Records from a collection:

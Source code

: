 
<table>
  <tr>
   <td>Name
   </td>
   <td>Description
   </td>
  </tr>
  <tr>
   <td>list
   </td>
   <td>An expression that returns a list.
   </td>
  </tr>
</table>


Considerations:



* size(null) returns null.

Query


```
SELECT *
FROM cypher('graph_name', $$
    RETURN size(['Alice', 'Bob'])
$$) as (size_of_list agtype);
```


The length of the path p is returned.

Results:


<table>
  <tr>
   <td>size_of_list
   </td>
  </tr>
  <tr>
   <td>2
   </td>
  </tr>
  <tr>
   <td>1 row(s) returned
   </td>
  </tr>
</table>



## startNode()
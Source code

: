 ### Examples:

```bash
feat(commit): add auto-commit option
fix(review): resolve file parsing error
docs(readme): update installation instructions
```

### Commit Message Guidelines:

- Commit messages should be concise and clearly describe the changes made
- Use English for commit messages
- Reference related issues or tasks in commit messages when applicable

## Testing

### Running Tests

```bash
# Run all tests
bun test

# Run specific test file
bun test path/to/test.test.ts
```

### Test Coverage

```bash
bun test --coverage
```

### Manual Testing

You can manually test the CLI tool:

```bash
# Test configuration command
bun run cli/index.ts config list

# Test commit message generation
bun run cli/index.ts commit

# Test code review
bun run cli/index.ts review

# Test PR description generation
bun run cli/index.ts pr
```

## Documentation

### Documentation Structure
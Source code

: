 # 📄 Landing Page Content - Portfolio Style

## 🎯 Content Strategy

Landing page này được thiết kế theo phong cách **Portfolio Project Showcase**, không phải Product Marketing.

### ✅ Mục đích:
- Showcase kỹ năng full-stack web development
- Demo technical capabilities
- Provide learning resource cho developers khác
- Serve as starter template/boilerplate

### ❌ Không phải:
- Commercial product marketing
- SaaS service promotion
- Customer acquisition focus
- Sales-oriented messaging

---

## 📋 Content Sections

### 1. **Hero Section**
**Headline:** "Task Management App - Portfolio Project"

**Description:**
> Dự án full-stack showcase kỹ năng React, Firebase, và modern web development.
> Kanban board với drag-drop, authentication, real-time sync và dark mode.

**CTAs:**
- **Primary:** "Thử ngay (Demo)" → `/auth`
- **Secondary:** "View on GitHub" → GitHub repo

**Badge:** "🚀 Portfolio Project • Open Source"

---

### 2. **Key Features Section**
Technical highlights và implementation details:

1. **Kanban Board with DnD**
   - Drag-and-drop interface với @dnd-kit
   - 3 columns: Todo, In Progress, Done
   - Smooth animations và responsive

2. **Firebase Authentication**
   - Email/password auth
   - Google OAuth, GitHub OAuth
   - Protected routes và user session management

◆ What is required:
What is needed is the number of lines in these entries that include the word "Kanban"; please give it alone.

◆ Answer to this task:
2